# I had no choice in being born and I have no choice in when I die.



## Jollygoggles (Mar 3, 2011)

So why the ****, here and gone against my will, am I worrying about what some dumbass stranger thinks?

The clash of those two ideas strangely made me feel very positive today.


----------



## TrcyMcgrdy1 (Oct 21, 2011)

Well at least with sa. Your chances of dying are less because you probably stay at home much more than the average person. You don't have a choice, but you can change the odds!


----------



## Jollygoggles (Mar 3, 2011)

I'll concede it's a very existentialist thought. 
Life with SA just seems so '_heavy_', for want of a better word. It's trying to get my mind to understand how preposterous life is itself, and how preposterous it is to care about what others think in that context, to help lift that weight off my shoulders.

You're right B&B but I hope noone here would consider that option unless terminally ill.


----------



## Cherry Quartz (Jul 6, 2012)

Well, that's a very nice positive outlook. 

When I realized that it wasn't my choice to be brought into this world, I got pretty angry. I don't want to be here. Society is all screwy and there's no way that I can survive without pretending to be someone else. 

But then, ya know, I remembered that not all of society is so terrible... 

I just wish that we could all get along and live in harmony. And that the people with SA or any other disorder that prevents them from functioning in this society could be better understood by the people who don't have to worry about any of this "fitting in" and stuff.

I saw a thread today that someone posted here, about how you can't really be completely honest on job applications unless you're not shy, introverted, charismatic, etc. I just don't think that it should be that way. I don't think that we should have to lie our way through our lives to survive in this society. I don't want to pretend to be someone I'm not. 

I want to just be.


----------



## chantellabella (May 5, 2012)

Jollygoggles said:


> So why the ****, here and gone against my will, am I worrying about what some dumbass stranger thinks?


I choose to not worry about what they think.

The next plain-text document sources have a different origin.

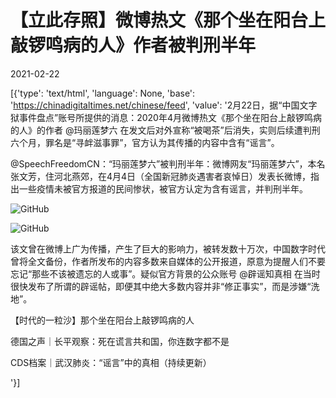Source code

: # 【立此存照】微博热文《那个坐在阳台上敲锣鸣病的人》作者被判刑半年

2021-02-22

[{'type': 'text/html', 'language': None, 'base': 'https://chinadigitaltimes.net/chinese/feed', 'value': '2月22日，据“中国文字狱事件盘点”账号所提供的消息：2020年4月微博热文《那个坐在阳台上敲锣鸣病的人》的作者 @玛丽莲梦六 在发文后对外宣称“被喝茶”后消失，实则后续遭判刑六个月，罪名是“寻衅滋事罪”，官方认为其传播的内容中含有“谣言”。



@SpeechFreedomCN：“玛丽莲梦六”被判刑半年：微博网友“玛丽莲梦六”，本名张文芳，住河北燕郊，在4月4日（全国新冠肺炎遇害者哀悼日）发表长微博，指出一些疫情未被官方报道的民间惨状，被官方认定为含有谣言，并判刑半年。



![GitHub](https://chinadigitaltimes.net/chinese/files/2021/02/image-1613992504349.jpg)

![GitHub](https://chinadigitaltimes.net/chinese/files/2021/02/image-1613992512828.jpg)

该文曾在微博上广为传播，产生了巨大的影响力，被转发数十万次，中国数字时代曾将全文备份，作者所发布的内容多数来自媒体的公开报道，原意为提醒人们不要忘记“那些不该被遗忘的人或事”。疑似官方背景的公众账号 @辟谣知真相 在当时很快发布了所谓的辟谣帖，即便其中绝大多数内容并非“修正事实”，而是涉嫌“洗地”。





【时代的一粒沙】那个坐在阳台上敲锣鸣病的人





德国之声｜长平观察：死在谎言共和国，你连数字都不是 





CDS档案｜武汉肺炎：“谣言”中的真相（持续更新）



'}]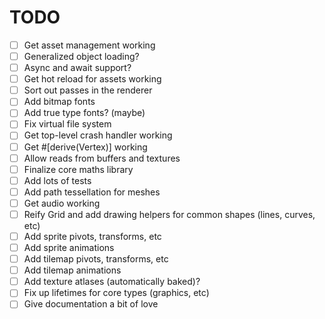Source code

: # TODO

- [ ] Get asset management working
- [ ] Generalized object loading?
- [ ] Async and await support?
- [ ] Get hot reload for assets working
- [ ] Sort out passes in the renderer
- [ ] Add bitmap fonts
- [ ] Add true type fonts? (maybe)
- [ ] Fix virtual file system
- [ ] Get top-level crash handler working
- [ ] Get #[derive(Vertex)] working
- [ ] Allow reads from buffers and textures
- [ ] Finalize core maths library
- [ ] Add lots of tests
- [ ] Add path tessellation for meshes
- [ ] Get audio working
- [ ] Reify Grid and add drawing helpers for common shapes (lines, curves, etc)
- [ ] Add sprite pivots, transforms, etc
- [ ] Add sprite animations
- [ ] Add tilemap pivots, transforms, etc
- [ ] Add tilemap animations
- [ ] Add texture atlases (automatically baked)?
- [ ] Fix up lifetimes for core types (graphics, etc)
- [ ] Give documentation a bit of love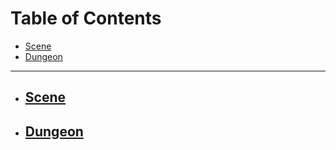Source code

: # Table of Contents <!-- omit in toc --> 

- [Scene](#scene)
- [Dungeon](#dungeon)

------------
* ## [Scene](https://github.com/CGavinMullis/Oliran-Github/tree/main/Atlas/Continental/Velik/Titurel-Island/Local/Scene)

* ## [Dungeon](https://github.com/CGavinMullis/Oliran-Github/tree/main/Atlas/Continental/Velik/Titurel-Island/Local/Dungeon)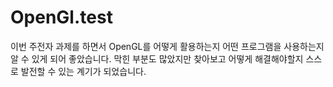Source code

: # OpenGl.test

이번 주전자 과제를 하면서 OpenGL를 어떻게 활용하는지 어떤 프로그램을 사용하는지 알 수 있게 되어 좋았습니다. 
막힌 부분도 많았지만 찾아보고 어떻게 해결해야할지 스스로 발전할 수 있는 계기가 되었습니다.
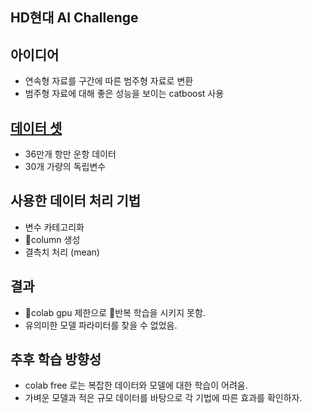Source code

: ## HD현대 AI Challenge

## 아이디어
* 연속형 자료를 구간에 따른 범주형 자료로 변환
* 범주형 자료에 대해 좋은 성능을 보이는 catboost 사용

## [데이터 셋](https://dacon.io/competitions/official/236158/data)
* 36만개 항만 운항 데이터
* 30개 가량의 독립변수

## 사용한 데이터 처리 기법
* 변수 카테고리화
* column 생성
* 결측치 처리 (mean)

## 결과
* colab gpu 제한으로 반복 학습을 시키지 못함.
* 유의미한 모델 파라미터를 찾을 수 없었음.

## 추후 학습 방향성
* colab free 로는 복잡한 데이터와 모델에 대한 학습이 어려움.
* 가벼운 모델과 적은 규모 데이터를 바탕으로 각 기법에 따른 효과를 확인하자.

They don't know me so therefore what gives them to right to judge me?


----------



## Blackguy (Jul 22, 2009)

The fact that i'm going to die one day makes me happy too.


----------



## JimmyDeansRetartedCousin (Nov 28, 2009)

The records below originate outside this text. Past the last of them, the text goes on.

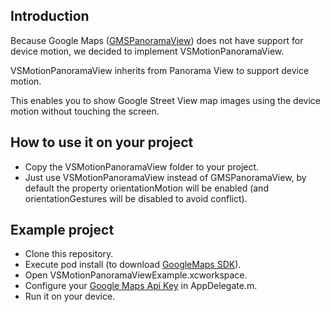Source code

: ## Introduction
Because Google Maps (<a href="https://developers.google.com/maps/documentation/ios/reference/interface_g_m_s_panorama_view">GMSPanoramaView</a>) does not have support for device motion, we decided to implement VSMotionPanoramaView.

VSMotionPanoramaView inherits from Panorama View to support device motion. 

This enables you to show Google Street View map images using the device motion without touching the screen.

## How to use it on your project
* Copy the VSMotionPanoramaView folder to your project.
* Just use VSMotionPanoramaView instead of GMSPanoramaView, by default the property orientationMotion will be enabled (and orientationGestures will be disabled to avoid conflict).

## Example project
* Clone this repository.
* Execute pod install (to download <a href="https://developers.google.com/maps/documentation/ios/start">GoogleMaps SDK</a>).
* Open VSMotionPanoramaViewExample.xcworkspace.
* Configure your <a href="https://developers.google.com/maps/documentation/ios/start#step_5_get_an_ios_api_key">Google Maps Api Key</a> in AppDelegate.m.
* Run it on your device.

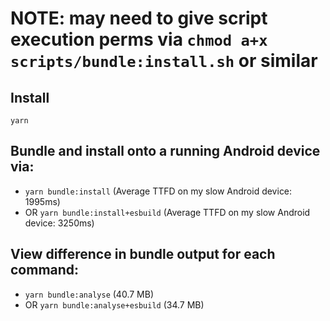 # NOTE: may need to give script execution perms via `chmod a+x scripts/bundle:install.sh` or similar

## Install
`yarn`

## Bundle and install onto a running Android device via:
- `yarn bundle:install` (Average TTFD on my slow Android device: 1995ms)
- OR `yarn bundle:install+esbuild` (Average TTFD on my slow Android device: 3250ms)

## View difference in bundle output for each command:
- `yarn bundle:analyse` (40.7 MB)
- OR `yarn bundle:analyse+esbuild` (34.7 MB)
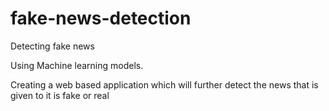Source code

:# fake-news-detection
Detecting fake news

Using Machine learning models.

Creating a web based application which will further detect the news that is given to it is fake or real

Indeed, not giving a **** seems to be the general way to get ahead. Life's short, go get some.


----------



## kenjy (Jul 22, 2012)

JimmyDeansRetartedCousin said:


> Indeed, not giving a **** seems to be the general way to get ahead. Life's short, go get some.

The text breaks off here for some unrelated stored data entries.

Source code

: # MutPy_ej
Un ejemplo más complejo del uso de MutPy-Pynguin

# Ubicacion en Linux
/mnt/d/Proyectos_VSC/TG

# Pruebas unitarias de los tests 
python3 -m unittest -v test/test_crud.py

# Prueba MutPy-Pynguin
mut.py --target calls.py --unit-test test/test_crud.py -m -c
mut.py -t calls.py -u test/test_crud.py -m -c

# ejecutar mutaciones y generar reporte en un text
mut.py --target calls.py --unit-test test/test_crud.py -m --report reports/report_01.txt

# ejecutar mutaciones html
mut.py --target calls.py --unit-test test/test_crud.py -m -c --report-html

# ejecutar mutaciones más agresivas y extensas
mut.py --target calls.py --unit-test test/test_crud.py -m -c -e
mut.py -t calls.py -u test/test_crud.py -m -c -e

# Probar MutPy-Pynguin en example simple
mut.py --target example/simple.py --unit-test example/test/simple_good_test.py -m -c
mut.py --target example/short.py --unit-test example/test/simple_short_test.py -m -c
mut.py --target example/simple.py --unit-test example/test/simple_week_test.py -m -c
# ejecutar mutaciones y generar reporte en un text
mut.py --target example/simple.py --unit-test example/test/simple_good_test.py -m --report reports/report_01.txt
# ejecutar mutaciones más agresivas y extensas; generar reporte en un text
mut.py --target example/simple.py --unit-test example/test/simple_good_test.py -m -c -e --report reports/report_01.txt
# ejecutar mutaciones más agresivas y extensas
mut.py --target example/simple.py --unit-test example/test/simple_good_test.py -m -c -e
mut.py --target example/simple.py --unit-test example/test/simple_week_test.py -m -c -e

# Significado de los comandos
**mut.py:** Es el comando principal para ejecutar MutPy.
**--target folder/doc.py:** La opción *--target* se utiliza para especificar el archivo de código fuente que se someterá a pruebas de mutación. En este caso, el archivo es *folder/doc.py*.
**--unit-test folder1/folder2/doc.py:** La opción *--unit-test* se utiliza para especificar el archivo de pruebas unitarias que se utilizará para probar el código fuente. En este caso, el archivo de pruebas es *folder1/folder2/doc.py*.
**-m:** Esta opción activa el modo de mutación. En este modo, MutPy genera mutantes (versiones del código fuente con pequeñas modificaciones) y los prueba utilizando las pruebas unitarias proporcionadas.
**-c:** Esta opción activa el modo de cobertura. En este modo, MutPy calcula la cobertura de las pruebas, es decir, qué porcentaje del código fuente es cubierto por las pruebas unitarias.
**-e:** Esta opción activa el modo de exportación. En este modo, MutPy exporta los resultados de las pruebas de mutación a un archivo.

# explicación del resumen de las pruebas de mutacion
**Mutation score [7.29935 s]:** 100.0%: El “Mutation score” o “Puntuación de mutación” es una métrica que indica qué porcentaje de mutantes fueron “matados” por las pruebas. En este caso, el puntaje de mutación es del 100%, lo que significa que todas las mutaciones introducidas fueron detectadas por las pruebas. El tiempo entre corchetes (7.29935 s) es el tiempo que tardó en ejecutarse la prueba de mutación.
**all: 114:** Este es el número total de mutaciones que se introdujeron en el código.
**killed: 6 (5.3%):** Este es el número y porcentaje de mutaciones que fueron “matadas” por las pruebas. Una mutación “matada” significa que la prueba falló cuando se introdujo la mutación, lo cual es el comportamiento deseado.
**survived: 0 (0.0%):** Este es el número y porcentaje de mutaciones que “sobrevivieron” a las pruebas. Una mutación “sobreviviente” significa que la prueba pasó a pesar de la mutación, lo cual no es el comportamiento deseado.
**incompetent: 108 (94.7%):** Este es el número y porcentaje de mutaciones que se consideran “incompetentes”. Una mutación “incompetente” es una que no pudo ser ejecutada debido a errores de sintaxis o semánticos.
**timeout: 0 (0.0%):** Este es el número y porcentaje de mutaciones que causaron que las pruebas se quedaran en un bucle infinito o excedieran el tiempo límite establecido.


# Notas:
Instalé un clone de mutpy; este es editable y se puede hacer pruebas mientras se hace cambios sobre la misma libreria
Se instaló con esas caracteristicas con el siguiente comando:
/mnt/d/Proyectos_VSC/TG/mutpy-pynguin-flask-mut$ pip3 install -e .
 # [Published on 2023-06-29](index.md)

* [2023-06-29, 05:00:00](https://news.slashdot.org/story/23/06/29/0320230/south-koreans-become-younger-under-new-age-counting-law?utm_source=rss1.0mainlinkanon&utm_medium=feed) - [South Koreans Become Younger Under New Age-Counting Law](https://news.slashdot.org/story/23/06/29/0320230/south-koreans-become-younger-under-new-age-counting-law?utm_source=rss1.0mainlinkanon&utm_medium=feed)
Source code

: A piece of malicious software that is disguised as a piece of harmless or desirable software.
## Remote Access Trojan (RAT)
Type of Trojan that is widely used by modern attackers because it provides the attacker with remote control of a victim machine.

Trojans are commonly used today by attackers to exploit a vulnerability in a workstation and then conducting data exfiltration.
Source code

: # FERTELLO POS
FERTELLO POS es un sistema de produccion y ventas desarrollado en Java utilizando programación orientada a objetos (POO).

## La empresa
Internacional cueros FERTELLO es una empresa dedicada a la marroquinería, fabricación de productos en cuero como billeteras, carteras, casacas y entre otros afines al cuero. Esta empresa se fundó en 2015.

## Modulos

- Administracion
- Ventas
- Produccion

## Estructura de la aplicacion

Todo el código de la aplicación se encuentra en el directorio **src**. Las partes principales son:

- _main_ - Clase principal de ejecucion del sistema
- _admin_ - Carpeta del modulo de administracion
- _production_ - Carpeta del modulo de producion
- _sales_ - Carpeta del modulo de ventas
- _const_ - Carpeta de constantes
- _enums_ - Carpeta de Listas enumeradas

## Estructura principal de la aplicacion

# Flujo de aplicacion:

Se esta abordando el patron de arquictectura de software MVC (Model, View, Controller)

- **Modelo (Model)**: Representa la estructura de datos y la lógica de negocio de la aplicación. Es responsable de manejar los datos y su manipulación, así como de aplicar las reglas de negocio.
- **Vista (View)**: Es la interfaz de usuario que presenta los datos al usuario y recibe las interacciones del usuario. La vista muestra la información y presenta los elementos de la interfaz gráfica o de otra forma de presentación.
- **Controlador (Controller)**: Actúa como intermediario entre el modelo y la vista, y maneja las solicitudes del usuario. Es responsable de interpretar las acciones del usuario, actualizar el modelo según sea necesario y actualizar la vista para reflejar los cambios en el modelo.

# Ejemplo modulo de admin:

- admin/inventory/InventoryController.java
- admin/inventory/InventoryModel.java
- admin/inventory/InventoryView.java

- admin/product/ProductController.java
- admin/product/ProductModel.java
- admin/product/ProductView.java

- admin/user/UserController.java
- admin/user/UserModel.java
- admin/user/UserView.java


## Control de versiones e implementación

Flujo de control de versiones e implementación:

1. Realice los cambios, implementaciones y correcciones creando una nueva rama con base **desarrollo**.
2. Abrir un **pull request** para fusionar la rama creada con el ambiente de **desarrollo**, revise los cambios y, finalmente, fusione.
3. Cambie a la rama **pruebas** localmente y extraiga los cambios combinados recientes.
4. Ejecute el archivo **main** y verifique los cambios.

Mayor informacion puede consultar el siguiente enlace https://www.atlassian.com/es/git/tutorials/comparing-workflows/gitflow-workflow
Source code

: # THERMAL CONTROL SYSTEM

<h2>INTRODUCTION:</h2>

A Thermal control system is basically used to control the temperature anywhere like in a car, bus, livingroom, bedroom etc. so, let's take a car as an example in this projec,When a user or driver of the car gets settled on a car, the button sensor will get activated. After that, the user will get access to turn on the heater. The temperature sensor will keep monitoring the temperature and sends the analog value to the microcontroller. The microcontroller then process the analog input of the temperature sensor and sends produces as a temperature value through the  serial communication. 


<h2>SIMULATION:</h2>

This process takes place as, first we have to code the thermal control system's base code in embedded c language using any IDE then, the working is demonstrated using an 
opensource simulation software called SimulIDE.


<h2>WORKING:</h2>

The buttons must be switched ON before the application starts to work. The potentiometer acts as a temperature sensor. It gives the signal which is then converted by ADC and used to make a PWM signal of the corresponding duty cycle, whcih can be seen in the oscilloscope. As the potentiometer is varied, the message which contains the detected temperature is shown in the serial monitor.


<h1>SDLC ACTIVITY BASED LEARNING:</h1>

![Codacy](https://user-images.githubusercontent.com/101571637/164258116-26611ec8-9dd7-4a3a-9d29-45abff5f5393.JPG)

 I need to live like this.


----------



## MrQuiet76 (Aug 26, 2011)

I love the idea. In the long run, what does the opinion of some random person that you don't know (or anybody for that matter) really matter?? In reality, all we are is dust in the wind, so why let other people's opinions have ANY influence on your life at all?? Kinda puts the irrationality of SA into perspective, and it's a good point to start overcoming the SA mindset


----------



## saltyleaf (Dec 30, 2011)

i tell myself something similar like this as sort of a pep talk before i go somewhere where there's a lot of ppl. unfortunately it's one thing to say it to yourself mentally and another to actually MAKE yourself believe it. my mind does it's own thing and im back to square one.


----------